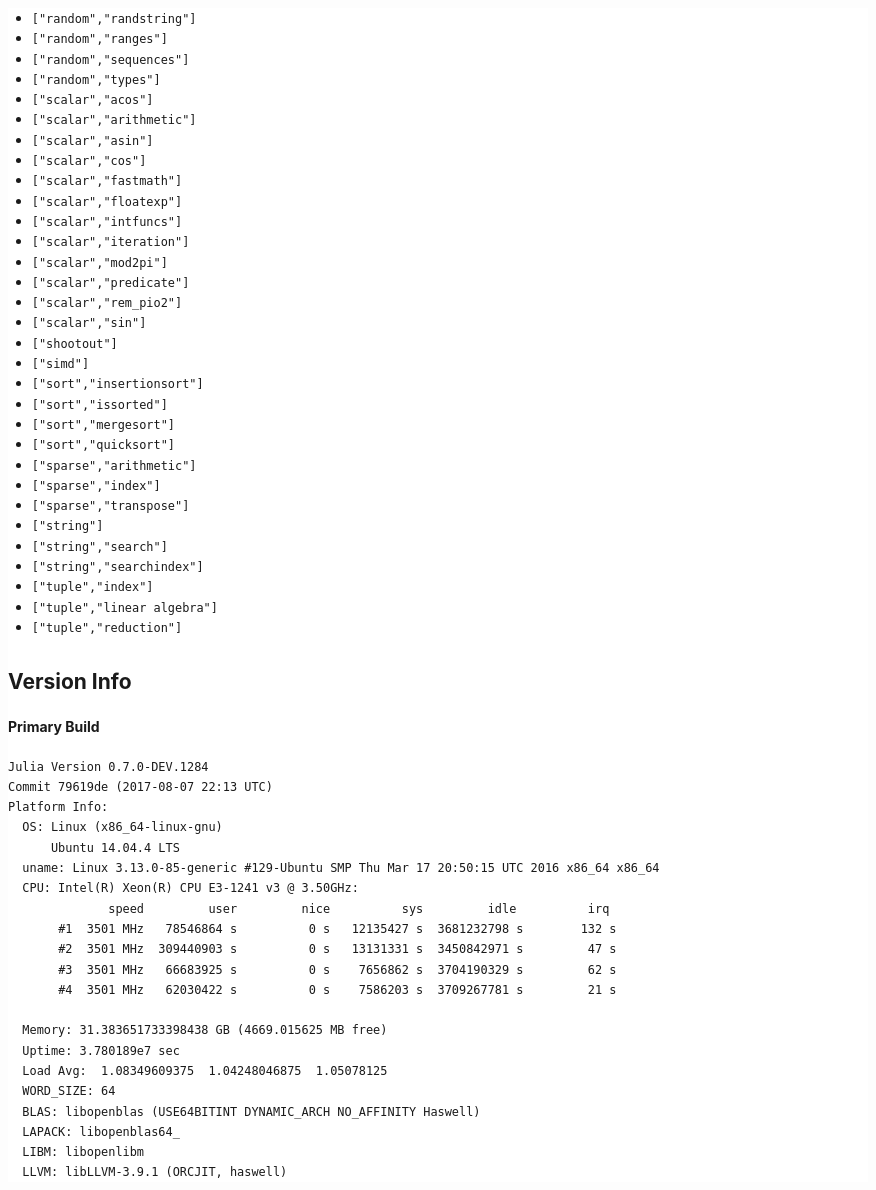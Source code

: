 - `["random","randstring"]`
- `["random","ranges"]`
- `["random","sequences"]`
- `["random","types"]`
- `["scalar","acos"]`
- `["scalar","arithmetic"]`
- `["scalar","asin"]`
- `["scalar","cos"]`
- `["scalar","fastmath"]`
- `["scalar","floatexp"]`
- `["scalar","intfuncs"]`
- `["scalar","iteration"]`
- `["scalar","mod2pi"]`
- `["scalar","predicate"]`
- `["scalar","rem_pio2"]`
- `["scalar","sin"]`
- `["shootout"]`
- `["simd"]`
- `["sort","insertionsort"]`
- `["sort","issorted"]`
- `["sort","mergesort"]`
- `["sort","quicksort"]`
- `["sparse","arithmetic"]`
- `["sparse","index"]`
- `["sparse","transpose"]`
- `["string"]`
- `["string","search"]`
- `["string","searchindex"]`
- `["tuple","index"]`
- `["tuple","linear algebra"]`
- `["tuple","reduction"]`

## Version Info

#### Primary Build

```
Julia Version 0.7.0-DEV.1284
Commit 79619de (2017-08-07 22:13 UTC)
Platform Info:
  OS: Linux (x86_64-linux-gnu)
      Ubuntu 14.04.4 LTS
  uname: Linux 3.13.0-85-generic #129-Ubuntu SMP Thu Mar 17 20:50:15 UTC 2016 x86_64 x86_64
  CPU: Intel(R) Xeon(R) CPU E3-1241 v3 @ 3.50GHz: 
              speed         user         nice          sys         idle          irq
       #1  3501 MHz   78546864 s          0 s   12135427 s  3681232798 s        132 s
       #2  3501 MHz  309440903 s          0 s   13131331 s  3450842971 s         47 s
       #3  3501 MHz   66683925 s          0 s    7656862 s  3704190329 s         62 s
       #4  3501 MHz   62030422 s          0 s    7586203 s  3709267781 s         21 s
       
  Memory: 31.383651733398438 GB (4669.015625 MB free)
  Uptime: 3.780189e7 sec
  Load Avg:  1.08349609375  1.04248046875  1.05078125
  WORD_SIZE: 64
  BLAS: libopenblas (USE64BITINT DYNAMIC_ARCH NO_AFFINITY Haswell)
  LAPACK: libopenblas64_
  LIBM: libopenlibm
  LLVM: libLLVM-3.9.1 (ORCJIT, haswell)

```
|---|
Please go through the data above and copy each line that has the word "sort".

_Result for this exercise_
- `["sort","insertionsort"]`
- `["sort","issorted"]`
- `["sort","mergesort"]`
- `["sort","quicksort"]`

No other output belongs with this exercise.